The last time I saw Larry Miller, I went to his house to say goodbye ...
Gail Miller, his devoted wife of 48 years, called Thursday to update me on her husband's condition and invite me for a last visit. You should come today, she said; the end was near.
Seven months ago, Miller asked me to write a book about his life. It was something we had discussed on and off for seven years, but both of us were busy with other things, and the book became something we would do "someday."
Then he was hospitalized for 59 days last summer with a heart attack and other serious health problems. After he was released from the hospital, Miller called, and I knew why.
"We'd better do that book now," he said. "You never know."
On Thursday afternoon, I was back at the Miller house, where I had spent so many late afternoons and weekends talking with Miller about his life. We talked and talked and talked. We talked at the kitchen table, over Gail's homemade lunches. We talked in the hospital while he underwent dialysis. We talked while he lay in bed in the upstairs bedroom of his home until he fell asleep in the middle of a sentence. We talked in his Jordan office once. We talked through the late summer.

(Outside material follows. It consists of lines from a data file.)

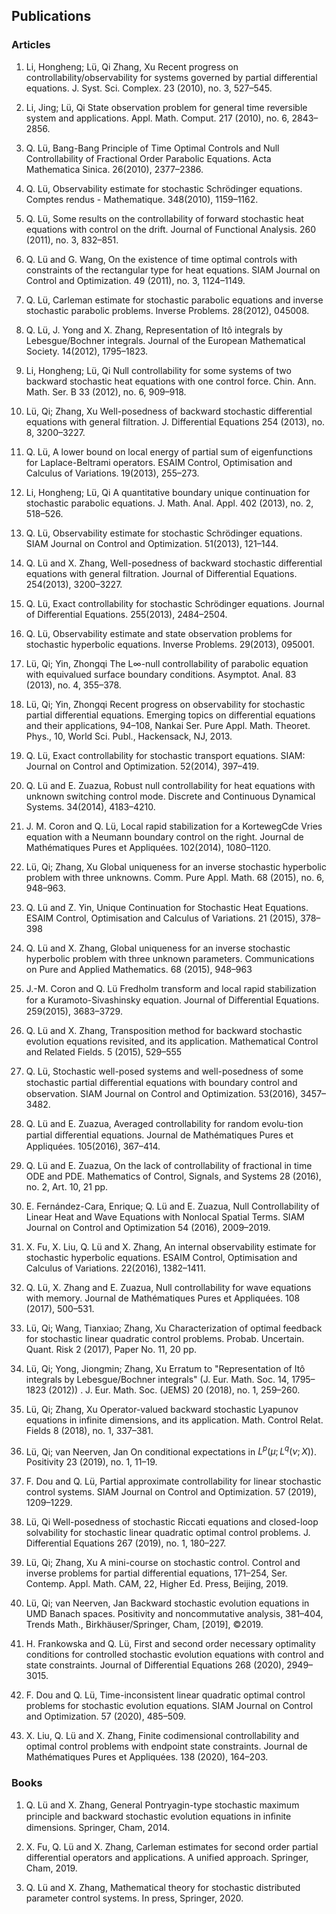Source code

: ## Publications

### Articles

1. Li, Hongheng; Lü, Qi  Zhang, Xu Recent progress on controllability/observability for systems governed by partial differential equations. J. Syst. Sci. Complex. 23 (2010), no. 3, 527–545. 

2. Li, Jing; Lü, Qi State observation problem for general time reversible system and applications. Appl. Math. Comput. 217 (2010), no. 6, 2843–2856. 

3. Q. Lü, Bang-Bang Principle of Time Optimal Controls and Null Controllability of Fractional Order Parabolic Equations. Acta Mathematica Sinica. 26(2010), 2377–2386.

4. Q. Lü, Observability estimate for stochastic Schrödinger equations. Comptes rendus - Mathematique. 348(2010), 1159–1162.

5. Q. Lü, Some results on the controllability of forward stochastic heat equations with control on the drift. Journal of Functional Analysis. 260 (2011), no. 3, 832–851.

6. Q. Lü and G. Wang, On the existence of time optimal controls with constraints of the rectangular type for heat equations. SIAM Journal on Control and Optimization. 49 (2011), no. 3, 1124–1149.

7. Q. Lü, Carleman estimate for stochastic parabolic equations and inverse stochastic parabolic problems. Inverse Problems. 28(2012), 045008.

8. Q. Lü, J. Yong and X. Zhang, Representation of Itô integrals by Lebesgue/Bochner integrals. Journal of the European Mathematical Society. 14(2012), 1795–1823.

9. Li, Hongheng; Lü, Qi Null controllability for some systems of two backward stochastic heat equations with one control force. Chin. Ann. Math. Ser. B 33 (2012), no. 6, 909–918. 

10. Lü, Qi; Zhang, Xu Well-posedness of backward stochastic differential equations with general filtration. J. Differential Equations 254 (2013), no. 8, 3200–3227. 

11. Q. Lü, A lower bound on local energy of partial sum of eigenfunctions for Laplace-Beltrami operators. ESAIM Control, Optimisation and Calculus of Variations. 19(2013), 255–273.

12. Li, Hongheng; Lü, Qi A quantitative boundary unique continuation for stochastic parabolic equations. J. Math. Anal. Appl. 402 (2013), no. 2, 518–526. 

13. Q. Lü, Observability estimate for stochastic Schrödinger equations. SIAM Journal on Control and Optimization. 51(2013), 121–144.

14. Q. Lü and X. Zhang, Well-posedness of backward stochastic differential equations with general filtration. Journal of Differential Equations. 254(2013), 3200–3227.

15. Q. Lü, Exact controllability for stochastic Schrödinger equations. Journal of Differential Equations. 255(2013), 2484–2504.

16. Q. Lü, Observability estimate and state observation problems for stochastic hyperbolic equations. Inverse Problems. 29(2013), 095001.

17. Lü, Qi; Yin, Zhongqi The L∞-null controllability of parabolic equation with equivalued surface boundary conditions. Asymptot. Anal. 83 (2013), no. 4, 355–378.

18. Lü, Qi; Yin, Zhongqi Recent progress on observability for stochastic partial differential equations. Emerging topics on differential equations and their applications, 94–108, Nankai Ser. Pure Appl. Math. Theoret. Phys., 10, World Sci. Publ., Hackensack, NJ, 2013.

19. Q. Lü, Exact controllability for stochastic transport equations. SIAM: Journal on Control and Optimization. 52(2014), 397–419.

20. Q. Lü and E. Zuazua, Robust null controllability for heat equations with unknown switching control mode. Discrete and Continuous Dynamical Systems. 34(2014), 4183–4210.

21. J. M. Coron and Q. Lü, Local rapid stabilization for a KortewegCde Vries equation with a Neumann boundary control on the right. Journal de Mathématiques Pures et Appliquées. 102(2014), 1080–1120.

22. Lü, Qi; Zhang, Xu Global uniqueness for an inverse stochastic hyperbolic problem with three unknowns. Comm. Pure Appl. Math. 68 (2015), no. 6, 948–963.

23. Q. Lü and Z. Yin, Unique Continuation for Stochastic Heat Equations. ESAIM Control, Optimisation and Calculus of Variations. 21 (2015), 378–398

24. Q. Lü and X. Zhang, Global uniqueness for an inverse stochastic hyperbolic problem with three unknown parameters. Communications on Pure and Applied Mathematics. 68 (2015), 948–963

25. J.-M. Coron and Q. Lü Fredholm transform and local rapid stabilization for a Kuramoto-Sivashinsky equation. Journal of Diﬀerential Equations. 259(2015), 3683–3729.

26. Q. Lü and X. Zhang, Transposition method for backward stochastic evolution equations revisited, and its application. Mathematical Control and Related Fields. 5 (2015), 529–555

27. Q. Lü, Stochastic well-posed systems and well-posedness of some stochastic partial diﬀerential equations with boundary control and observation. SIAM Journal on Control and Optimization. 53(2016), 3457–3482.

28. Q. Lü and E. Zuazua, Averaged controllability for random evolu-tion partial diﬀerential equations. Journal de Mathématiques Pures et Appliquées. 105(2016), 367–414.

29. Q. Lü and E. Zuazua, On the lack of controllability of fractional in time ODE and PDE. Mathematics of Control, Signals, and Systems 28 (2016), no. 2, Art. 10, 21 pp.

30. E. Fernández-Cara, Enrique; Q. Lü and E. Zuazua, Null Controllability of Linear Heat and Wave Equations with Nonlocal Spatial Terms. SIAM Journal on Control and Optimization 54 (2016), 2009–2019.

31. X. Fu, X. Liu, Q. Lü and X. Zhang, An internal observability estimate for stochastic hyperbolic equations. ESAIM Control, Optimisation and Calculus of Variations. 22(2016), 1382–1411.

32. Q. Lü, X. Zhang and E. Zuazua, Null controllability for wave equations with memory. Journal de Mathématiques Pures et Appliquées. 108 (2017), 500–531.

33.  Lü, Qi; Wang, Tianxiao; Zhang, Xu Characterization of optimal feedback for stochastic linear quadratic control problems. Probab. Uncertain. Quant. Risk 2 (2017), Paper No. 11, 20 pp.

34.  Lü, Qi; Yong, Jiongmin; Zhang, Xu Erratum to "Representation of Itô integrals by Lebesgue/Bochner integrals" (J. Eur. Math. Soc. 14, 1795–1823 (2012)) . J. Eur. Math. Soc. (JEMS) 20 (2018), no. 1, 259–260.

35. Lü, Qi; Zhang, Xu Operator-valued backward stochastic Lyapunov equations in infinite dimensions, and its application. Math. Control Relat. Fields 8 (2018), no. 1, 337–381.

36.  Lü, Qi; van Neerven, Jan On conditional expectations in $L^p(\mu;L^q(\nu;X))$. Positivity 23 (2019), no. 1, 11–19. 

37. F. Dou and Q. Lü, Partial approximate controllability for linear stochastic control systems. SIAM Journal on Control and Optimization. 57 (2019), 1209–1229.

38. Lü, Qi Well-posedness of stochastic Riccati equations and closed-loop solvability for stochastic linear quadratic optimal control problems. J. Differential Equations 267 (2019), no. 1, 180–227.

39.  Lü, Qi; Zhang, Xu A mini-course on stochastic control. Control and inverse problems for partial differential equations, 171–254, Ser. Contemp. Appl. Math. CAM, 22, Higher Ed. Press, Beijing, 2019.

40.  Lü, Qi; van Neerven, Jan Backward stochastic evolution equations in UMD Banach spaces. Positivity and noncommutative analysis, 381–404, Trends Math., Birkhäuser/Springer, Cham, [2019], ©2019.

41. H. Frankowska and Q. Lü, First and second order necessary optimality conditions for controlled stochastic evolution equations with control and state constraints. Journal of Differential Equations 268 (2020), 2949–3015.

42. F. Dou and Q. Lü, Time-inconsistent linear quadratic optimal control problems for stochastic evolution equations. SIAM Journal on Control and Optimization. 57 (2020), 485–509.

43. X. Liu, Q. Lü and X. Zhang, Finite codimensional controllability and optimal control problems with endpoint state constraints. Journal de Mathématiques Pures et Appliquées. 138 (2020), 164–203.


### Books

1. Q. Lü and X. Zhang, General Pontryagin-type stochastic maximum principle and backward stochastic evolution equations in inﬁnite dimensions. Springer, Cham, 2014.

2. X. Fu, Q. Lü and X. Zhang, Carleman estimates for second order partial differential operators and applications. A unified approach. Springer, Cham, 2019.

3. Q. Lü and X. Zhang, Mathematical theory for stochastic distributed parameter control systems. In press, Springer, 2020.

We talked through the fall. We talked into the onset of winter.
We talked until he could talk no more — until, finally, he was forced to spend all his energy fighting for his life. The book was important to him; there were stories, lessons and experiences he wanted to pass on. Little did I know, until those last weeks, that we were in a race against time.
Gail greeted me as I entered her home, which was filled with a deep silence. Kindly and soft-spoken, Gail has a calming influence on everyone near her, and it is occasions like this that she must be a great source of comfort for others. Her devotion to Larry and her family was heroic and would take more space than I have here to chronicle, except for this:
I had almost been moved to tears as I watched her tend to Larry's needs over these months. I had watched her clean and treat her husband's diabetes-ravaged feet several times while Larry and I talked at the kitchen table. I had seen her harvest vegetables from the garden to make his favorite lunch. I had seen her hoisting his big wheelchair in and out of the car and drive him to his daily appointments, most of them with doctors.